The writer on the Yahoo! front page is not too swift when it comes to abbreviations. For some reason, the abbreviation for miles per hour gets capital letters:
According to the American Heritage Dictionary (which is available on Yahoo!), MPH stands for Master of Public Health.


July 4, 2012 at 2:40 pm
What rule says that? It’s a style convention. It’s perfectly permissible to capitalize MPH if that is the style convention you have chosen and you stay consistent. AP Stylebook is not the authority for all, but a set of guidelines that AP has chosen to follow.
July 4, 2012 at 4:54 pm
Kate, that might well be a style convention and anyone who’s followed Terribly Write for a week or more knows that Yahoo has no “house” style. On the same day that MPH appeared on yahoo.com, mph also appeared on the same page.

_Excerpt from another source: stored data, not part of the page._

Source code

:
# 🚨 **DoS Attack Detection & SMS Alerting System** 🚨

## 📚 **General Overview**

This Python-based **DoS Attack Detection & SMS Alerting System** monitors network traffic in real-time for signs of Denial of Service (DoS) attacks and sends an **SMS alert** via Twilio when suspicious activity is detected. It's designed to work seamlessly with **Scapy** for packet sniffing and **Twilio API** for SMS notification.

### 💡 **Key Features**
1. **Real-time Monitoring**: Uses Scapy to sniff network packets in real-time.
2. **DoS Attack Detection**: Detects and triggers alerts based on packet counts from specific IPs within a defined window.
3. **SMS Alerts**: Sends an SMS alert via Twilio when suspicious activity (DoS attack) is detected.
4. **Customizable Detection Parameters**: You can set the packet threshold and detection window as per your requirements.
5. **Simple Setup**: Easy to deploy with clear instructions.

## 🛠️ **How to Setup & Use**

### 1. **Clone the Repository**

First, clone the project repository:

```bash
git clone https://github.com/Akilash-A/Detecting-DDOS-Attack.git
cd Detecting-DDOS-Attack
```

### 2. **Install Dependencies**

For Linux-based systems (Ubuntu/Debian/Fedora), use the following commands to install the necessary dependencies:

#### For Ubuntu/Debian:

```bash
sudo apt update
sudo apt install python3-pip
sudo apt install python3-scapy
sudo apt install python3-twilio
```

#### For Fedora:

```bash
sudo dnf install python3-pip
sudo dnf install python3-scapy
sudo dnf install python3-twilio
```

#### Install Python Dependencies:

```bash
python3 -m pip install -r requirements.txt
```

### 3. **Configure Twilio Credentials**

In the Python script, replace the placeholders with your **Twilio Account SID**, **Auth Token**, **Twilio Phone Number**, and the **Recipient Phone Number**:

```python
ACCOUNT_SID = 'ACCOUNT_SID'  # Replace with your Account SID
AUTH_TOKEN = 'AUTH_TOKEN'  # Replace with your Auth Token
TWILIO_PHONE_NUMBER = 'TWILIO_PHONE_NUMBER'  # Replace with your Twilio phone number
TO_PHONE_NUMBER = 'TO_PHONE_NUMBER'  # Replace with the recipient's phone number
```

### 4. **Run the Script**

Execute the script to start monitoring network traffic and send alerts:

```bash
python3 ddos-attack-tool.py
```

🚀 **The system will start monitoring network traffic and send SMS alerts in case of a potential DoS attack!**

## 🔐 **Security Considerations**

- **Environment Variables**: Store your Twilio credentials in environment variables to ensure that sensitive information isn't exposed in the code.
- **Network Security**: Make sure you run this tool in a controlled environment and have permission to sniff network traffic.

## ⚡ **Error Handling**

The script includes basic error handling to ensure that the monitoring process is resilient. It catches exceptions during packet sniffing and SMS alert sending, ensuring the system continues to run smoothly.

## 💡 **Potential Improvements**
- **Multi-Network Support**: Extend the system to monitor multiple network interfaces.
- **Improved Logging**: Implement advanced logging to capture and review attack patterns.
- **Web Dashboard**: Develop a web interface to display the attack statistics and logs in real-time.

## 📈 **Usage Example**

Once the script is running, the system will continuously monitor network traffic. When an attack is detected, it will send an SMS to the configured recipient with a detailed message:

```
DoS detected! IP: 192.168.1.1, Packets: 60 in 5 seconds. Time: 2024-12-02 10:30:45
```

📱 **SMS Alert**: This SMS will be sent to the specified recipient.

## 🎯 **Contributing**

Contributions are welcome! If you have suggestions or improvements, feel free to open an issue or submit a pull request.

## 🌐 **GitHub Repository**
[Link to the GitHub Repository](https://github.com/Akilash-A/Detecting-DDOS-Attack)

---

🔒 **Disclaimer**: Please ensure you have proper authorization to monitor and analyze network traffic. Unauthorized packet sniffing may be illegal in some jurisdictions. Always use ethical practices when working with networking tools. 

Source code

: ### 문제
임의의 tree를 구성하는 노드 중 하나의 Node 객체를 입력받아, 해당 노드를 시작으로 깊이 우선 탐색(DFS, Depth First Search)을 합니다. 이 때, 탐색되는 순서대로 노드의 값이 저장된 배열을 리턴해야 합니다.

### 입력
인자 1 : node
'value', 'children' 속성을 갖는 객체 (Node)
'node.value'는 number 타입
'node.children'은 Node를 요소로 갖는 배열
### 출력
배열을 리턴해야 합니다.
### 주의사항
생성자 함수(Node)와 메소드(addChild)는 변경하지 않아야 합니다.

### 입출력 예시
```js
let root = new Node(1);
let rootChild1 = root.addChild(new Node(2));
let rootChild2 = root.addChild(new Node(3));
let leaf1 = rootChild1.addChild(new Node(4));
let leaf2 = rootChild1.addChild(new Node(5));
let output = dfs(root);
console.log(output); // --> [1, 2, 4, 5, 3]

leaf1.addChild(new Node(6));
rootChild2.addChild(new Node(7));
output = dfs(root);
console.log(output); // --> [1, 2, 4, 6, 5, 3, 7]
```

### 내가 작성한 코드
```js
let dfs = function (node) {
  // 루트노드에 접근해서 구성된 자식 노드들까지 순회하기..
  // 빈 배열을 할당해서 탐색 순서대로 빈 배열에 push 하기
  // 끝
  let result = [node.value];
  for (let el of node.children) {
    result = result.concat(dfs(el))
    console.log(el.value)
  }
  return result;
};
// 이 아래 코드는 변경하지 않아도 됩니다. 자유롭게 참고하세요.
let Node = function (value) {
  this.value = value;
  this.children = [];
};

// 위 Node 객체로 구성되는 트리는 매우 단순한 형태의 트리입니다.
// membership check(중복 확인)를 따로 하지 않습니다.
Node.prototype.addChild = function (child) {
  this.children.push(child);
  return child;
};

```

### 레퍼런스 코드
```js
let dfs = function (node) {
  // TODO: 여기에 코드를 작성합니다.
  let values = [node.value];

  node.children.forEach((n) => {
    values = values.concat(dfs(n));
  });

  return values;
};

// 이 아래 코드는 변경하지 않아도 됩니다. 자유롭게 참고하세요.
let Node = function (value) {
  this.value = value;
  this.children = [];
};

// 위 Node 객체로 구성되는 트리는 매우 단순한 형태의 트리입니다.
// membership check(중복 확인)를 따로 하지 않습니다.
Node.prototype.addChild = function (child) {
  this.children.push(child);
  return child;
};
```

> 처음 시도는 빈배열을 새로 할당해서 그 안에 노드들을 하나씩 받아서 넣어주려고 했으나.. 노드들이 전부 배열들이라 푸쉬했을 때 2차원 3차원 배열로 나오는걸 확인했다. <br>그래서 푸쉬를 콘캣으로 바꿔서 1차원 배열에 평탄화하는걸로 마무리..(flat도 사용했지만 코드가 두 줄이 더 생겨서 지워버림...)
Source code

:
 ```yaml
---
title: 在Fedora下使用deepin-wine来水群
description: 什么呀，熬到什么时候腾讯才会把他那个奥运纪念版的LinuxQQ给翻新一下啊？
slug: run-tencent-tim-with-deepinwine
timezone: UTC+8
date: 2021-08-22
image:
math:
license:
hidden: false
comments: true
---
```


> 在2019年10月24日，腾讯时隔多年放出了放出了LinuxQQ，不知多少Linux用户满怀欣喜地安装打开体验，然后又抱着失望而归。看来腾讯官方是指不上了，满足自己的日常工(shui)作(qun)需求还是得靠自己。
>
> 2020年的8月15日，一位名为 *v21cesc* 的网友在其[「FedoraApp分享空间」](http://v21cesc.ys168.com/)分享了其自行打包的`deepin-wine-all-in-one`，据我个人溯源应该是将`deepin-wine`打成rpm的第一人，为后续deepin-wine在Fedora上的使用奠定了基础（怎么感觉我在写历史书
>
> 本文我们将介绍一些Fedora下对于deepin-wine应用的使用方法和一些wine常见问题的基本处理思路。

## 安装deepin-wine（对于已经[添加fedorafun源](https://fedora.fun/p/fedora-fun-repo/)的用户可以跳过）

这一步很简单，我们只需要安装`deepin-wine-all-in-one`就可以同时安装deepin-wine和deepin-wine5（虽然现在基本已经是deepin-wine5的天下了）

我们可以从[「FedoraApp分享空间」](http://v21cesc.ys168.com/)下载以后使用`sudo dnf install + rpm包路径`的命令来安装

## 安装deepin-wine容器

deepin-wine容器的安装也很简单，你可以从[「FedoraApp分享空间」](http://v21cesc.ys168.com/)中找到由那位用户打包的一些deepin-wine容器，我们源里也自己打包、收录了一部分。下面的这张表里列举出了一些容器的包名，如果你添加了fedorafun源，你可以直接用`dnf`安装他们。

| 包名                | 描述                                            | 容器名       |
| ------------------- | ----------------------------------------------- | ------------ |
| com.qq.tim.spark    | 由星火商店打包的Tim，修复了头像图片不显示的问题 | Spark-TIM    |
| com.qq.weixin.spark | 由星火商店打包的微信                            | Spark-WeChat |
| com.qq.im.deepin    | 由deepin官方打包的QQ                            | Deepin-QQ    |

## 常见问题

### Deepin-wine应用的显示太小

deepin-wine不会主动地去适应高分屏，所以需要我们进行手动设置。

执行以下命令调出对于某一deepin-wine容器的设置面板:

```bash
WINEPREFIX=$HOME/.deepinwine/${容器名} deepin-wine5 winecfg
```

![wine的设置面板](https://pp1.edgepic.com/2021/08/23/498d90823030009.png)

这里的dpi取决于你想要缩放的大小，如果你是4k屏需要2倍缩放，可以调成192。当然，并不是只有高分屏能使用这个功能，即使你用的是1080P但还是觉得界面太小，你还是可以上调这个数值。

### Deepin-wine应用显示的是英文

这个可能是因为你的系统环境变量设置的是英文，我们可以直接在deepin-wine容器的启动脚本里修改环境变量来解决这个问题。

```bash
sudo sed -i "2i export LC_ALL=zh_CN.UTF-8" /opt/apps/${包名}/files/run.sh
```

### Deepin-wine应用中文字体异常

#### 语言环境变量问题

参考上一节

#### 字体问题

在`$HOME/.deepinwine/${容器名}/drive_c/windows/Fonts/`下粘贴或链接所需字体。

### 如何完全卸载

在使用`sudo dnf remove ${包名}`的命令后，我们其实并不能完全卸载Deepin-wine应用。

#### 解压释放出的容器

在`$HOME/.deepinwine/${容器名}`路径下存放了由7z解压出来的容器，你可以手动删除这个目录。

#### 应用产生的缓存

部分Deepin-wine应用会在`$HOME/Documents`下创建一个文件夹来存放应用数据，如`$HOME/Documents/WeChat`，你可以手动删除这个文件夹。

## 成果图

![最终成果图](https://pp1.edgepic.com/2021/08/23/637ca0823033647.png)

I consulted the American Heritage Dictionary (which is a part of the yahoo.com network and therefore ought to be available to all Yahoo! staff), the AP Stylebook (which seems reasonable since Yahoo! gets so much of its material from AP, you’d think it would want to be consistent with AP) as well as the Random House Dictionary, Collins English Dictionary, Merriam-Webster, and Wikipedia, Only Wikipedia listed the alternative of MPH.
July 4, 2012 at 5:48 pm
OK, as long as we agree it’s a question of inconsistent style, not strictly a rule being broken. You didn’t say Yahoo had contradicted itself elsewhere on the same page.
As the Kansas City Star’s copy editors say: “The important thing to remember is that many aspects of written language are determined by style, not grammar — and just because something diverges from a particular style does not mean it’s wrong.”